■ Data extracted from a collection:
--------

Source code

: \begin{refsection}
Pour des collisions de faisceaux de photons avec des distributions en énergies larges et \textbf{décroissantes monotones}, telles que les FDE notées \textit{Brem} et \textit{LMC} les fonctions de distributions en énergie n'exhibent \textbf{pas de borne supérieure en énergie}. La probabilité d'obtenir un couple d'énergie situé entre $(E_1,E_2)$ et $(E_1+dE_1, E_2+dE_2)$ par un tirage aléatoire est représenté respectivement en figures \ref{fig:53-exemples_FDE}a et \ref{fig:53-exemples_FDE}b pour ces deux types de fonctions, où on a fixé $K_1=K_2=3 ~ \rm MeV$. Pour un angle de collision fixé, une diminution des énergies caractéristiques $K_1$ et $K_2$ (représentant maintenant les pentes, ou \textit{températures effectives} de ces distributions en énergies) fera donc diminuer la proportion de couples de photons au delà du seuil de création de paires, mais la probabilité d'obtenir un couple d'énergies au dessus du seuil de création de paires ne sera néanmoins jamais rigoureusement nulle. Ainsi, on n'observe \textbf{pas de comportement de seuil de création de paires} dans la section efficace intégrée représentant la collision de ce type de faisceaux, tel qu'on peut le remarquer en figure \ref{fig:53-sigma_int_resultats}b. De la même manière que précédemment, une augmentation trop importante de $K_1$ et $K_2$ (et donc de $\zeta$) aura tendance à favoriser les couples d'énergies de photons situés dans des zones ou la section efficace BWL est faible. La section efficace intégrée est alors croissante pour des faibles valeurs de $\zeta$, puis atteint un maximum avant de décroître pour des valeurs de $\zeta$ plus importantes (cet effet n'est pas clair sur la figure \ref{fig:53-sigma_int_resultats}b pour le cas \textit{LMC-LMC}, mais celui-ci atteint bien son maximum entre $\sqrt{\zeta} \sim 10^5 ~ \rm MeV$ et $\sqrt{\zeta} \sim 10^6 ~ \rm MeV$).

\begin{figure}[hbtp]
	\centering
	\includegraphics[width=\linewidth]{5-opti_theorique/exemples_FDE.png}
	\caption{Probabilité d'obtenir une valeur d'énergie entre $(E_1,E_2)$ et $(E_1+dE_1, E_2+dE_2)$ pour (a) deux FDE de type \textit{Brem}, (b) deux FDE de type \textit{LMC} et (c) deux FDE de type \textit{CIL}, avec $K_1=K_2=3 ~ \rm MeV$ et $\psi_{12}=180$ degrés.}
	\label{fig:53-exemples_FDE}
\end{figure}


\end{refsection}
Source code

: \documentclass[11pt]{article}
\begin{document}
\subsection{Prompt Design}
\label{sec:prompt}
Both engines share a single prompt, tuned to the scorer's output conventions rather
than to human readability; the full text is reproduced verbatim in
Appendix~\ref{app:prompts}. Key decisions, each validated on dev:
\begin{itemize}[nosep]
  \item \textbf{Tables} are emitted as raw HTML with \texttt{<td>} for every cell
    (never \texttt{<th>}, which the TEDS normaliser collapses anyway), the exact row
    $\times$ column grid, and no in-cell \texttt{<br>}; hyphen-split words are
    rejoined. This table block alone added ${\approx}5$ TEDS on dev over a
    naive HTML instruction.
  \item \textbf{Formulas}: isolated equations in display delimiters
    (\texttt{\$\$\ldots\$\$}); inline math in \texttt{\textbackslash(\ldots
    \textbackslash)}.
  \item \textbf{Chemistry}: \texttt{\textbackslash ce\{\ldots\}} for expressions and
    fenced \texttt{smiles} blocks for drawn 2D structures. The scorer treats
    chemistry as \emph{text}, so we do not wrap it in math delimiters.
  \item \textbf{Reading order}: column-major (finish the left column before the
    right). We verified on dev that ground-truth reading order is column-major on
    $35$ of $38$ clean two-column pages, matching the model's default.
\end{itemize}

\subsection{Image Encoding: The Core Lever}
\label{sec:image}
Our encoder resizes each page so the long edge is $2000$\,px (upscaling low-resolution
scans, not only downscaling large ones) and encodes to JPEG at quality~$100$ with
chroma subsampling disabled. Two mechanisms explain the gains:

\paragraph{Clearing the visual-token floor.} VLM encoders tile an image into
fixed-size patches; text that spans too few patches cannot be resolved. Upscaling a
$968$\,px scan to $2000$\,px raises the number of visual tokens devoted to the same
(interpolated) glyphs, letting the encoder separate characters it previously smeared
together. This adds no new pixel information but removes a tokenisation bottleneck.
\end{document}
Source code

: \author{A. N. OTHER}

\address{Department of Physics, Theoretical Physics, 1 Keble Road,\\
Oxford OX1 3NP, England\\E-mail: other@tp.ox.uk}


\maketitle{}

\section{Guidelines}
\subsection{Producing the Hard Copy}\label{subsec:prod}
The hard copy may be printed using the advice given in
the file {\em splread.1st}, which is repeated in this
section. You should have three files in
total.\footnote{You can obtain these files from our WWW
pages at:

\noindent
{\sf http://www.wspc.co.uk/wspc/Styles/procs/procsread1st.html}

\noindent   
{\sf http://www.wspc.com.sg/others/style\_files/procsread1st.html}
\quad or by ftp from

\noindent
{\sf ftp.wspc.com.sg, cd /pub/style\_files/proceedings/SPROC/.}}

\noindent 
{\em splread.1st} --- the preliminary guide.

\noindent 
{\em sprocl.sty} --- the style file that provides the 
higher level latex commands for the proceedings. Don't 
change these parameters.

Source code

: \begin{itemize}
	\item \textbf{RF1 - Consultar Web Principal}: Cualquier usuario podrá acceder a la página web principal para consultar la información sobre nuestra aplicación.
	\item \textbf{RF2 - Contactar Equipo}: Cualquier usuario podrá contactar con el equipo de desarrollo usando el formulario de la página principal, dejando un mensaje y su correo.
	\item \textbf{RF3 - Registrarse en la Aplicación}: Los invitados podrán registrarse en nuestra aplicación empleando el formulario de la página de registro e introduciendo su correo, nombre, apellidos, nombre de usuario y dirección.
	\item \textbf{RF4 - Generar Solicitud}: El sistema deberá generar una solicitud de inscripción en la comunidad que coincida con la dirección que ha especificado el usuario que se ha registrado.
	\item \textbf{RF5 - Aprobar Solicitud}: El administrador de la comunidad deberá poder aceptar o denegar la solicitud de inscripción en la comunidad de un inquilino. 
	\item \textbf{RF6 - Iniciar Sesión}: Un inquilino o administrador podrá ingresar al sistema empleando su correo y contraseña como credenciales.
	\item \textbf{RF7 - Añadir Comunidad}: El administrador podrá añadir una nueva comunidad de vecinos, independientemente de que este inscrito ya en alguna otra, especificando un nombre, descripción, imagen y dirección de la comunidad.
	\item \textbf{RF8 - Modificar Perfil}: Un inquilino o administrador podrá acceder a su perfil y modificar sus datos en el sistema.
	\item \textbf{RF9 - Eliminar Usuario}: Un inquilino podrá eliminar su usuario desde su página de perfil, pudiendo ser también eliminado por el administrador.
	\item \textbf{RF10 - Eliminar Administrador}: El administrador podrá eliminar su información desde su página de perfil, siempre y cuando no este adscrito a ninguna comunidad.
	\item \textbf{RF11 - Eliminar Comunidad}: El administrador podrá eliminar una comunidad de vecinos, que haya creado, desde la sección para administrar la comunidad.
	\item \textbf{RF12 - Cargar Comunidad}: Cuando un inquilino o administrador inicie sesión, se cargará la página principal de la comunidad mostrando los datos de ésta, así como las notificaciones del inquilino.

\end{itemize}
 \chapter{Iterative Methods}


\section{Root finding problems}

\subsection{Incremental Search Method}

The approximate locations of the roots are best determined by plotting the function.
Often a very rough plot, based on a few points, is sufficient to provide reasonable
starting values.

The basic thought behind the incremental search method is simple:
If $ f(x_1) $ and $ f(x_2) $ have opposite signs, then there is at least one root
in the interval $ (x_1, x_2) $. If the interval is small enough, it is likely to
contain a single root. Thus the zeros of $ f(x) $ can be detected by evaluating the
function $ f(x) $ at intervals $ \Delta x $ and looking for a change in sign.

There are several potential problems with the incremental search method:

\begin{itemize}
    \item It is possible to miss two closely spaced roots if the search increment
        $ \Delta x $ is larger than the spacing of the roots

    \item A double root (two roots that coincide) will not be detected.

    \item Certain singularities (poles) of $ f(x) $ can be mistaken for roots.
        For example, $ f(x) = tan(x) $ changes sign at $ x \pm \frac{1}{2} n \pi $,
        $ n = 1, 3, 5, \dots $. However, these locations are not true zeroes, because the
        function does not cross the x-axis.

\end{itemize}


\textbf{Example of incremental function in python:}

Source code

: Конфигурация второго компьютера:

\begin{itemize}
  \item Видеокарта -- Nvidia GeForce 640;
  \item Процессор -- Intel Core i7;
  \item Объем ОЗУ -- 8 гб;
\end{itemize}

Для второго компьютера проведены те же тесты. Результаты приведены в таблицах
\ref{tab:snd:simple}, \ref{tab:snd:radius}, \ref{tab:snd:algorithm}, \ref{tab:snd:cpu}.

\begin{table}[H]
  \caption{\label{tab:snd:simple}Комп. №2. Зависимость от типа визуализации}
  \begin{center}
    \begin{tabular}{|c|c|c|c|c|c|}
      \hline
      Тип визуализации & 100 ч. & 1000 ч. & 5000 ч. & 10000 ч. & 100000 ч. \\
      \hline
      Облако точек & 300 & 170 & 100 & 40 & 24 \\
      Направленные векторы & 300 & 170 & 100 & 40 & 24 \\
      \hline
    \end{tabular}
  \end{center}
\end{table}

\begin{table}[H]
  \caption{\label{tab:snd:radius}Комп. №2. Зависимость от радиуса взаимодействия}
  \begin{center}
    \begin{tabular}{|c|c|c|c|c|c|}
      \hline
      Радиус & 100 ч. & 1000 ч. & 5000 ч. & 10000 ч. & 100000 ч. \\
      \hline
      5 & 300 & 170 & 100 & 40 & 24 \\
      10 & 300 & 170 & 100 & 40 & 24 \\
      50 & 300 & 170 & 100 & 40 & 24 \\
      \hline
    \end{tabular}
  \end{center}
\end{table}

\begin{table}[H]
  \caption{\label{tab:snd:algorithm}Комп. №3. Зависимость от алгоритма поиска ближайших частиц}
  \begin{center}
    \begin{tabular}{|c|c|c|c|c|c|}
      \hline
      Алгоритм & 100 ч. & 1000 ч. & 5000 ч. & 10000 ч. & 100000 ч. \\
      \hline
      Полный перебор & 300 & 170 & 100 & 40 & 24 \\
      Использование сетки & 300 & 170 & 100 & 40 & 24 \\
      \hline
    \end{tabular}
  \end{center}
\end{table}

--------

Write out exactly the lines above between the line with "The scorer treats" and the line with "the preliminary guide.", inclusive, and nothing beyond them.

    fenced \texttt{smiles} blocks for drawn 2D structures. The scorer treats
    chemistry as \emph{text}, so we do not wrap it in math delimiters.
  \item \textbf{Reading order}: column-major (finish the left column before the
    right). We verified on dev that ground-truth reading order is column-major on
    $35$ of $38$ clean two-column pages, matching the model's default.
\end{itemize}

\subsection{Image Encoding: The Core Lever}
\label{sec:image}
Our encoder resizes each page so the long edge is $2000$\,px (upscaling low-resolution
scans, not only downscaling large ones) and encodes to JPEG at quality~$100$ with
chroma subsampling disabled. Two mechanisms explain the gains:

\paragraph{Clearing the visual-token floor.} VLM encoders tile an image into
fixed-size patches; text that spans too few patches cannot be resolved. Upscaling a
$968$\,px scan to $2000$\,px raises the number of visual tokens devoted to the same
(interpolated) glyphs, letting the encoder separate characters it previously smeared
together. This adds no new pixel information but removes a tokenisation bottleneck.
\end{document}
Source code

: \author{A. N. OTHER}

\address{Department of Physics, Theoretical Physics, 1 Keble Road,\\
Oxford OX1 3NP, England\\E-mail: other@tp.ox.uk}


\maketitle{}

\section{Guidelines}
\subsection{Producing the Hard Copy}\label{subsec:prod}
The hard copy may be printed using the advice given in
the file {\em splread.1st}, which is repeated in this
section. You should have three files in
total.\footnote{You can obtain these files from our WWW
pages at:

\noindent
{\sf http://www.wspc.co.uk/wspc/Styles/procs/procsread1st.html}

\noindent   
{\sf http://www.wspc.com.sg/others/style\_files/procsread1st.html}
\quad or by ftp from

\noindent
{\sf ftp.wspc.com.sg, cd /pub/style\_files/proceedings/SPROC/.}}

\noindent 
{\em splread.1st} --- the preliminary guide.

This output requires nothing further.